__Work instructions__. Could you print the full listing below, keeping each line identical?

__Entries provided__.
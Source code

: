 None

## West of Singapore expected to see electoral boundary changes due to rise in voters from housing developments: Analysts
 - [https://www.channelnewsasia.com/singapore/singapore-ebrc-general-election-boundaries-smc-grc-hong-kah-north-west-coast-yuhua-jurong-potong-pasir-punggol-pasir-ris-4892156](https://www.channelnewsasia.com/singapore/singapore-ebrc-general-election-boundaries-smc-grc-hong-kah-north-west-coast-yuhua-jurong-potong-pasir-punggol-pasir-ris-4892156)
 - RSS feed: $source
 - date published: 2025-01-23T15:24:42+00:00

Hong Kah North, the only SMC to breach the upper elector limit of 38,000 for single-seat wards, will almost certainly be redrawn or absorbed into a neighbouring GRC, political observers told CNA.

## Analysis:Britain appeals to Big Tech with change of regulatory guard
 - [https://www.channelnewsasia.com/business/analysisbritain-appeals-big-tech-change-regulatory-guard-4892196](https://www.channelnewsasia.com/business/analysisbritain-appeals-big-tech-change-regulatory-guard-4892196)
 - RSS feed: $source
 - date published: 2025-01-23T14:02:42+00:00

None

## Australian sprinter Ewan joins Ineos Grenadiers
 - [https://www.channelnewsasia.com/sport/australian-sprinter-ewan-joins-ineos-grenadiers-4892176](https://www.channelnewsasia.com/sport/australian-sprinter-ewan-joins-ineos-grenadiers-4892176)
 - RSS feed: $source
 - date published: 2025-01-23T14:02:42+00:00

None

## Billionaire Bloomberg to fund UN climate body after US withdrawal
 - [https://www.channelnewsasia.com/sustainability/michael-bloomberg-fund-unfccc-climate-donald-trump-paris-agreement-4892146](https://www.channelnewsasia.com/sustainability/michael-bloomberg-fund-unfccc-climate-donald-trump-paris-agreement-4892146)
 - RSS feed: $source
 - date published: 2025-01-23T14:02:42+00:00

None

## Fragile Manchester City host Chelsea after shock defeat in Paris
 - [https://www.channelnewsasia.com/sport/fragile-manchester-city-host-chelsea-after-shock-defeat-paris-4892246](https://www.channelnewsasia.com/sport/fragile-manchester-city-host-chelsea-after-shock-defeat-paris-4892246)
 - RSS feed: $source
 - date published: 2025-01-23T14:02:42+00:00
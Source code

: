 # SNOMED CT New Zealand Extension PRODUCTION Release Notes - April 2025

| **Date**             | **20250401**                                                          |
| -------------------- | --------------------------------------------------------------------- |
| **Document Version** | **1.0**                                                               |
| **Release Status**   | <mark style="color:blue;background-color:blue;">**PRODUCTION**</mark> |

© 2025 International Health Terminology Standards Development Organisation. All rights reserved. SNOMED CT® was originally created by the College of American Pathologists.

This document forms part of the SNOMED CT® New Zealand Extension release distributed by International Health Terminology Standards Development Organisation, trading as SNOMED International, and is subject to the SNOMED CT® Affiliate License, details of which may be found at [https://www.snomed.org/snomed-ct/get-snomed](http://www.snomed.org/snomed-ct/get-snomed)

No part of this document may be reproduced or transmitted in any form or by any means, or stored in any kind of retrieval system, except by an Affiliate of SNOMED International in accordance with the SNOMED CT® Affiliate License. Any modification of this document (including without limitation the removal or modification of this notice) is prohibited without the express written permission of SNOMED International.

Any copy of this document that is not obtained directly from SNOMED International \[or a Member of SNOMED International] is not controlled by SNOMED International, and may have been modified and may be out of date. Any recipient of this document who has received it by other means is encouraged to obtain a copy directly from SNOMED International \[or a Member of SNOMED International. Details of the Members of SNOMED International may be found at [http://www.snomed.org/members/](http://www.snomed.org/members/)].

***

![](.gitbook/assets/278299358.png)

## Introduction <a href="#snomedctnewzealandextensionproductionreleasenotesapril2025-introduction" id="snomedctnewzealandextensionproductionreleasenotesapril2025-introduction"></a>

__Task solution__.
Source code

: None

## West of Singapore expected to see electoral boundary changes due to rise in voters from housing developments: Analysts
 - [https://www.channelnewsasia.com/singapore/singapore-ebrc-general-election-boundaries-smc-grc-hong-kah-north-west-coast-yuhua-jurong-potong-pasir-punggol-pasir-ris-4892156](https://www.channelnewsasia.com/singapore/singapore-ebrc-general-election-boundaries-smc-grc-hong-kah-north-west-coast-yuhua-jurong-potong-pasir-punggol-pasir-ris-4892156)
 - RSS feed: $source
 - date published: 2025-01-23T15:24:42+00:00

Hong Kah North, the only SMC to breach the upper elector limit of 38,000 for single-seat wards, will almost certainly be redrawn or absorbed into a neighbouring GRC, political observers told CNA.

## Analysis:Britain appeals to Big Tech with change of regulatory guard
 - [https://www.channelnewsasia.com/business/analysisbritain-appeals-big-tech-change-regulatory-guard-4892196](https://www.channelnewsasia.com/business/analysisbritain-appeals-big-tech-change-regulatory-guard-4892196)
 - RSS feed: $source
 - date published: 2025-01-23T14:02:42+00:00

None

## Australian sprinter Ewan joins Ineos Grenadiers
 - [https://www.channelnewsasia.com/sport/australian-sprinter-ewan-joins-ineos-grenadiers-4892176](https://www.channelnewsasia.com/sport/australian-sprinter-ewan-joins-ineos-grenadiers-4892176)
 - RSS feed: $source
 - date published: 2025-01-23T14:02:42+00:00

None

## Billionaire Bloomberg to fund UN climate body after US withdrawal
 - [https://www.channelnewsasia.com/sustainability/michael-bloomberg-fund-unfccc-climate-donald-trump-paris-agreement-4892146](https://www.channelnewsasia.com/sustainability/michael-bloomberg-fund-unfccc-climate-donald-trump-paris-agreement-4892146)
 - RSS feed: $source
 - date published: 2025-01-23T14:02:42+00:00

None

## Fragile Manchester City host Chelsea after shock defeat in Paris
 - [https://www.channelnewsasia.com/sport/fragile-manchester-city-host-chelsea-after-shock-defeat-paris-4892246](https://www.channelnewsasia.com/sport/fragile-manchester-city-host-chelsea-after-shock-defeat-paris-4892246)
 - RSS feed: $source
 - date published: 2025-01-23T14:02:42+00:00
Source code

: # SNOMED CT New Zealand Extension PRODUCTION Release Notes - April 2025

| **Date**             | **20250401**                                                          |
| -------------------- | --------------------------------------------------------------------- |
| **Document Version** | **1.0**                                                               |
| **Release Status**   | <mark style="color:blue;background-color:blue;">**PRODUCTION**</mark> |

© 2025 International Health Terminology Standards Development Organisation. All rights reserved. SNOMED CT® was originally created by the College of American Pathologists.

This document forms part of the SNOMED CT® New Zealand Extension release distributed by International Health Terminology Standards Development Organisation, trading as SNOMED International, and is subject to the SNOMED CT® Affiliate License, details of which may be found at [https://www.snomed.org/snomed-ct/get-snomed](http://www.snomed.org/snomed-ct/get-snomed)

No part of this document may be reproduced or transmitted in any form or by any means, or stored in any kind of retrieval system, except by an Affiliate of SNOMED International in accordance with the SNOMED CT® Affiliate License. Any modification of this document (including without limitation the removal or modification of this notice) is prohibited without the express written permission of SNOMED International.

Any copy of this document that is not obtained directly from SNOMED International \[or a Member of SNOMED International] is not controlled by SNOMED International, and may have been modified and may be out of date. Any recipient of this document who has received it by other means is encouraged to obtain a copy directly from SNOMED International \[or a Member of SNOMED International. Details of the Members of SNOMED International may be found at [http://www.snomed.org/members/](http://www.snomed.org/members/)].

***

![](.gitbook/assets/278299358.png)

## Introduction <a href="#snomedctnewzealandextensionproductionreleasenotesapril2025-introduction" id="snomedctnewzealandextensionproductionreleasenotesapril2025-introduction"></a>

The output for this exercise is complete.